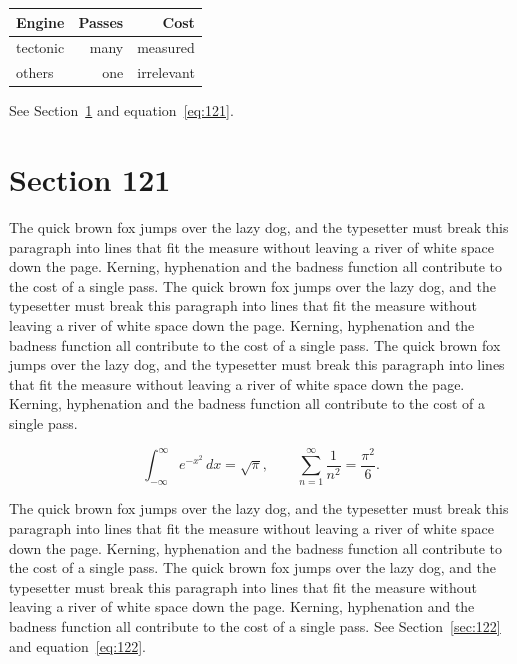 \documentclass{article}
\begin{document}
\begin{center}
\begin{tabular}{lrr}
\toprule
Engine & Passes & Cost \\
\midrule
tectonic & many & measured \\
others & one & irrelevant \\
\bottomrule
\end{tabular}
\end{center}

See Section~\ref{sec:121} and equation~\eqref{eq:121}.
\section{Section 121}
\label{sec:121}
The quick brown fox jumps over the lazy dog, and the typesetter must break this paragraph into lines that fit the measure without leaving a river of white space down the page. Kerning, hyphenation and the badness function all contribute to the cost of a single pass. The quick brown fox jumps over the lazy dog, and the typesetter must break this paragraph into lines that fit the measure without leaving a river of white space down the page. Kerning, hyphenation and the badness function all contribute to the cost of a single pass. The quick brown fox jumps over the lazy dog, and the typesetter must break this paragraph into lines that fit the measure without leaving a river of white space down the page. Kerning, hyphenation and the badness function all contribute to the cost of a single pass. 

\begin{equation}\label{eq:121}
\int_{-\infty}^{\infty} e^{-x^{2}}\,dx = \sqrt{\pi}, \qquad
\sum_{n=1}^{\infty} \frac{1}{n^{2}} = \frac{\pi^{2}}{6}.
\end{equation}

The quick brown fox jumps over the lazy dog, and the typesetter must break this paragraph into lines that fit the measure without leaving a river of white space down the page. Kerning, hyphenation and the badness function all contribute to the cost of a single pass. The quick brown fox jumps over the lazy dog, and the typesetter must break this paragraph into lines that fit the measure without leaving a river of white space down the page. Kerning, hyphenation and the badness function all contribute to the cost of a single pass. 
See Section~\ref{sec:122} and equation~\eqref{eq:122}.
\end{document}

* _What needs to be done_
Lines containing the word "without" are to be located in the entries and copied.

* _Solution to this task_
The quick brown fox jumps over the lazy dog, and the typesetter must break this paragraph into lines that fit the measure without leaving a river of white space down the page. Kerning, hyphenation and the badness function all contribute to the cost of a single pass. The quick brown fox jumps over the lazy dog, and the typesetter must break this paragraph into lines that fit the measure without leaving a river of white space down the page. Kerning, hyphenation and the badness function all contribute to the cost of a single pass. The quick brown fox jumps over the lazy dog, and the typesetter must break this paragraph into lines that fit the measure without leaving a river of white space down the page. Kerning, hyphenation and the badness function all contribute to the cost of a single pass. 
The quick brown fox jumps over the lazy dog, and the typesetter must break this paragraph into lines that fit the measure without leaving a river of white space down the page. Kerning, hyphenation and the badness function all contribute to the cost of a single pass. The quick brown fox jumps over the lazy dog, and the typesetter must break this paragraph into lines that fit the measure without leaving a river of white space down the page. Kerning, hyphenation and the badness function all contribute to the cost of a single pass. 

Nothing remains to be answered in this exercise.